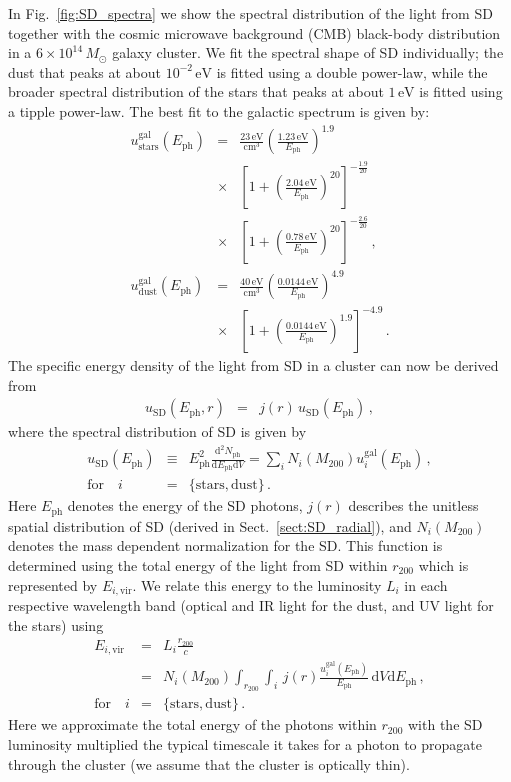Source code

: \documentclass[10pt,aps,pra,reprint,amsmath,amsfonts,amssymb,showpacs,nofootinbib,floatfix]{revtex4-1}
\newcommand{\rmn}{\mathrm}
\newcommand{\ph}{\rmn{ph}}
\newcommand{\eph}{E_\ph}
\newcommand{\vir}{\rmn{vir}}
\newcommand{\gal}{\rmn{gal}}
\newcommand{\sd}{\rmn{SD}}
\newcommand{\msun}{M_\odot}
\newcommand{\stars}{\rmn{stars}}
\newcommand{\dust}{\rmn{dust}}
\newcommand{\ev}{\rmn{eV}}
\newcommand{\dd}{\rmn{d}}
\newcommand{\rvir}{r_{200}}
\newcommand{\mvir}{M_{200}}
\begin{document}
In Fig.~\ref{fig:SD_spectra} we show the spectral distribution of the
light from SD together with the cosmic microwave background (CMB)
black-body distribution in a $6\times10^{14}\,\msun$ galaxy
cluster. We fit the spectral shape of SD individually; the dust that
peaks at about $10^{-2}\,\ev$ is fitted using a double power-law,
while the broader spectral distribution of the stars that peaks at
about $1\,\ev$ is fitted using a tipple power-law. The best fit to the
galactic spectrum is given by:
\begin{eqnarray}
  u_\stars^\gal(\eph) &=& \frac{23\,\rmn{eV}}{\rmn{cm}^3} 
  \left(\frac{1.23\,\rmn{eV}}{\eph}\right)^{1.9} \nonumber \\
  &\times&\left[1+\left(\frac{2.04\,\rmn{eV}}{\eph}\right)^{20}\right]
  ^{-\frac{1.9}{20}}\nonumber \\
  &\times& \left[1+\left(\frac{0.78\,\rmn{eV}}{\eph}\right)^{20}\right]^{-\frac{2.6}{20}}\,, \\
  u_\dust^\gal(\eph) &=& 
  \frac{40\,\rmn{eV}}{\rmn{cm}^3} 
  \left(\frac{0.0144\,\rmn{eV}}{\eph}\right)^{4.9}\nonumber \\
  &\times& \left[1+\left(\frac{0.0144\,\rmn{eV}}{\eph}\right)^{1.9}\right]^{-4.9}\,.
\end{eqnarray}
The specific energy density of the light from SD in a cluster can now
be derived from
\begin{eqnarray} 
u_\sd(\eph, r) &=& j(r)\,u_\sd(\eph)\,,
\label{eq:u_SD_er}
\end{eqnarray}
where the spectral distribution of SD is given by
\begin{eqnarray}
  u_\sd(\eph) &\equiv& \eph^2\frac{\dd^2 N_\ph}{\dd \eph \dd V}
  =  \sum_i N_i(\mvir) u_i^\gal(\eph)\,,\nonumber \\ 
\rmn{for}\quad i&=&\{\rmn{stars,dust}\}\,.
\end{eqnarray}
Here $\eph$ denotes the energy of the SD photons, $j(r)$ describes the
unitless spatial distribution of SD (derived in
Sect.~\ref{sect:SD_radial}), and $N_i(\mvir)$ denotes the mass
dependent normalization for the SD. This function is determined using
the total energy of the light from SD within $\rvir$ which is
represented by $E_{i,\vir}$. We relate this energy to the luminosity
$L_i$ in each respective wavelength band (optical and IR light for the
dust, and UV light for the stars) using
\begin{eqnarray} 
  E_{i,\vir} &=& L_i \frac{\rvir}{c} \nonumber \\
  &=&N_i(\mvir)\int_{\rvir} \int_i \,j(r) 
  \frac{u_i^\gal(\eph)}{\eph}\,\dd V\dd \eph\,,\nonumber \\
 \rmn{for}\quad i&=&\{\rmn{stars,dust}\}\,.
\label{eq:E_SD}
\end{eqnarray}
Here we approximate the total energy of the photons within $\rvir$
with the SD luminosity multiplied the typical timescale it takes for a
photon to propagate through the cluster (we assume that the cluster is
optically thin).
\end{document}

● ASSIGNED TASK: How many lines of the entries hold the word "derived"? Respond with the number alone.

● ANSWER TO THE EXERCISE: 2